YOUR GOAL ::
What you return must match the records character for character.

[Plain-text document sources]
^^^^^^^^^^^^^^^^

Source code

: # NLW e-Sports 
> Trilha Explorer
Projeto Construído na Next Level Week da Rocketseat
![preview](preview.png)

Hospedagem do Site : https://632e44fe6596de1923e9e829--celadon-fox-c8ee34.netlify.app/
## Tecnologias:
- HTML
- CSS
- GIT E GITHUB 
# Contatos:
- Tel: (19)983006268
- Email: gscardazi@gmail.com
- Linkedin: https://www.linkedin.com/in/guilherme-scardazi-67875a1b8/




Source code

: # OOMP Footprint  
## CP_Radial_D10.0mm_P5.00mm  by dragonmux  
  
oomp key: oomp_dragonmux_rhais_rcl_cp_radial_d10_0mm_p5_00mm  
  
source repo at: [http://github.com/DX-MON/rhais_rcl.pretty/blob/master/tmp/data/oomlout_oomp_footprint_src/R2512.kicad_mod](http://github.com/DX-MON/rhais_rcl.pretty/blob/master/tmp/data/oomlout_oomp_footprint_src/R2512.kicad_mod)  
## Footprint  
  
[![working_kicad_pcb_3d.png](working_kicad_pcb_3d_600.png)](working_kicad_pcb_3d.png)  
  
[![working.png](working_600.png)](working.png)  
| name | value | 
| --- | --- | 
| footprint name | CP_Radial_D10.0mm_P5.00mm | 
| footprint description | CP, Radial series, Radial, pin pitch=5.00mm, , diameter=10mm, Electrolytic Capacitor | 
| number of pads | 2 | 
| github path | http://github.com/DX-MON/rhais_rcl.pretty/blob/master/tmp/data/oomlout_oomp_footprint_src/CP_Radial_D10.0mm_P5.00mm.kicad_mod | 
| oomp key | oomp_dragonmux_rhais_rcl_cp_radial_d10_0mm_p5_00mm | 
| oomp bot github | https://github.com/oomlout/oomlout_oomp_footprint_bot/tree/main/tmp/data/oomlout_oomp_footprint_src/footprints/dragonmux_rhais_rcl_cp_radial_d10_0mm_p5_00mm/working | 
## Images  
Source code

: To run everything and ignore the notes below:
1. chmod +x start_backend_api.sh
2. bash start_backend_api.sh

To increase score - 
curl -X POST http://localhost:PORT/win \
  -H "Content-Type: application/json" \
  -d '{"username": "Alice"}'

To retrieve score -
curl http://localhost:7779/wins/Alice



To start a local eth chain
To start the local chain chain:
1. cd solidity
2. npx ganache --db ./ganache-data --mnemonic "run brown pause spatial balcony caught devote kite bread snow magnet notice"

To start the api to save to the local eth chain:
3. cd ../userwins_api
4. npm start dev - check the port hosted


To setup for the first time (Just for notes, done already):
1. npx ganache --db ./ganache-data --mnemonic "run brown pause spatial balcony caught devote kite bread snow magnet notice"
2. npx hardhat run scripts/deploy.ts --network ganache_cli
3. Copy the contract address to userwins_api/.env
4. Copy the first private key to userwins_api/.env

^^^^^^^^^^^^^^^^

RESPONSE BOX ::
Source code

: # NLW e-Sports 
> Trilha Explorer
Projeto Construído na Next Level Week da Rocketseat
![preview](preview.png)

Hospedagem do Site : https://632e44fe6596de1923e9e829--celadon-fox-c8ee34.netlify.app/
## Tecnologias:
- HTML
- CSS
- GIT E GITHUB 
# Contatos:
- Tel: (19)983006268
- Email: gscardazi@gmail.com
- Linkedin: https://www.linkedin.com/in/guilherme-scardazi-67875a1b8/




Source code

: # OOMP Footprint  
## CP_Radial_D10.0mm_P5.00mm  by dragonmux  
  
oomp key: oomp_dragonmux_rhais_rcl_cp_radial_d10_0mm_p5_00mm  
  
source repo at: [http://github.com/DX-MON/rhais_rcl.pretty/blob/master/tmp/data/oomlout_oomp_footprint_src/R2512.kicad_mod](http://github.com/DX-MON/rhais_rcl.pretty/blob/master/tmp/data/oomlout_oomp_footprint_src/R2512.kicad_mod)  
## Footprint  
  
[![working_kicad_pcb_3d.png](working_kicad_pcb_3d_600.png)](working_kicad_pcb_3d.png)  
  
[![working.png](working_600.png)](working.png)  
| name | value | 
| --- | --- | 
| footprint name | CP_Radial_D10.0mm_P5.00mm | 
| footprint description | CP, Radial series, Radial, pin pitch=5.00mm, , diameter=10mm, Electrolytic Capacitor | 
| number of pads | 2 | 
| github path | http://github.com/DX-MON/rhais_rcl.pretty/blob/master/tmp/data/oomlout_oomp_footprint_src/CP_Radial_D10.0mm_P5.00mm.kicad_mod | 
| oomp key | oomp_dragonmux_rhais_rcl_cp_radial_d10_0mm_p5_00mm | 
| oomp bot github | https://github.com/oomlout/oomlout_oomp_footprint_bot/tree/main/tmp/data/oomlout_oomp_footprint_src/footprints/dragonmux_rhais_rcl_cp_radial_d10_0mm_p5_00mm/working | 
## Images  
Source code

: To run everything and ignore the notes below:
1. chmod +x start_backend_api.sh
2. bash start_backend_api.sh

To increase score - 
curl -X POST http://localhost:PORT/win \
  -H "Content-Type: application/json" \
  -d '{"username": "Alice"}'

To retrieve score -
curl http://localhost:7779/wins/Alice



To start a local eth chain
To start the local chain chain:
1. cd solidity
2. npx ganache --db ./ganache-data --mnemonic "run brown pause spatial balcony caught devote kite bread snow magnet notice"

To start the api to save to the local eth chain:
3. cd ../userwins_api
4. npm start dev - check the port hosted


To setup for the first time (Just for notes, done already):
1. npx ganache --db ./ganache-data --mnemonic "run brown pause spatial balcony caught devote kite bread snow magnet notice"
2. npx hardhat run scripts/deploy.ts --network ganache_cli
3. Copy the contract address to userwins_api/.env
4. Copy the first private key to userwins_api/.env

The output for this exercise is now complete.